Senate Bill 94, dubbed “Jenny’s Law,” fixes the loophole that prevented prosecutors from charging a Carmel man, who last year admitted raping an Indiana University-Purdue University Indianapolis student nine years earlier.
Despite his confession, the man escaped prosecution because Indiana’s five-year statute of limitations for filing rape charges had expired.
“I am overwhelmed and super-excited,” Jenny Wendt Ewing, the bill’s namesake, told The Indianapolis Star. “I said throughout this process that everything happens for a reason and timing is everything.”
That philosophy extended to Gov. Mike Pence signing the bill into law Wednesday — 10 years, to the day, from when Ewing was raped by a former IUPUI teaching assistant.
“I never really did anything in the past to acknowledge that ‘anniversary,’TH” she explained, “because I didn’t want to allow him to take away another day in my life.”
But a phone call from the governor, Ewing said, helped finally transform that horrible experience into a victory. It is a step forward not just for her, Ewing said, but for all victims of sexual assaults.
For nine years before the man confessed, Ewing had kept the rape a secret. She was too fearful and ashamed to report the crime.

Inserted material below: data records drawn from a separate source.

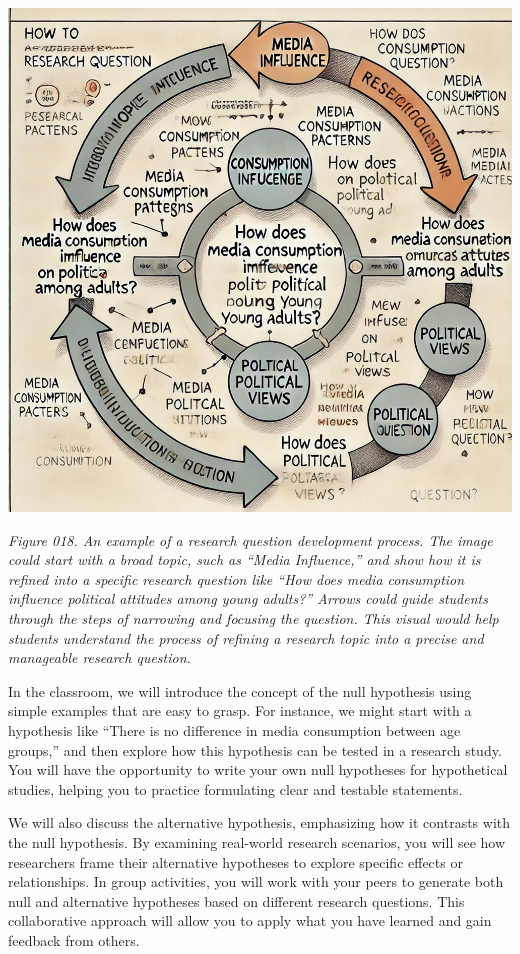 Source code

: \documentclass[
]{book}
\begin{document}
\includegraphics[width=1\linewidth,height=\textheight,keepaspectratio]{images/fig018.jpg}

\emph{Figure 018. An example of a research question development process. The image could start with a broad topic, such as ``Media Influence,'' and show how it is refined into a specific research question like ``How does media consumption influence political attitudes among young adults?'' Arrows could guide students through the steps of narrowing and focusing the question. This visual would help students understand the process of refining a research topic into a precise and manageable research question.}

In the classroom, we will introduce the concept of the null hypothesis using simple examples that are easy to grasp. For instance, we might start with a hypothesis like ``There is no difference in media consumption between age groups,'' and then explore how this hypothesis can be tested in a research study. You will have the opportunity to write your own null hypotheses for hypothetical studies, helping you to practice formulating clear and testable statements.

We will also discuss the alternative hypothesis, emphasizing how it contrasts with the null hypothesis. By examining real-world research scenarios, you will see how researchers frame their alternative hypotheses to explore specific effects or relationships. In group activities, you will work with your peers to generate both null and alternative hypotheses based on different research questions. This collaborative approach will allow you to apply what you have learned and gain feedback from others.
\end{document}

But her life changed after the 39-year-old man told Marion County sheriff’s deputies last year that he had raped Ewing. The revelation dredged up a wave of emotions for Ewing, who mustered the resolve to push for his prosecution. But only days after the confession, her hopes were dashed when she learned he was protected by Indiana’s five-year statute of limitations, which at the time applied to all rapes except those that caused serious bodily injury.
Now, the 36-year-old former Greenfield woman, who later last year married and moved to Oregon, said she sees the passage of “Jenny’s Law” as a new beginning.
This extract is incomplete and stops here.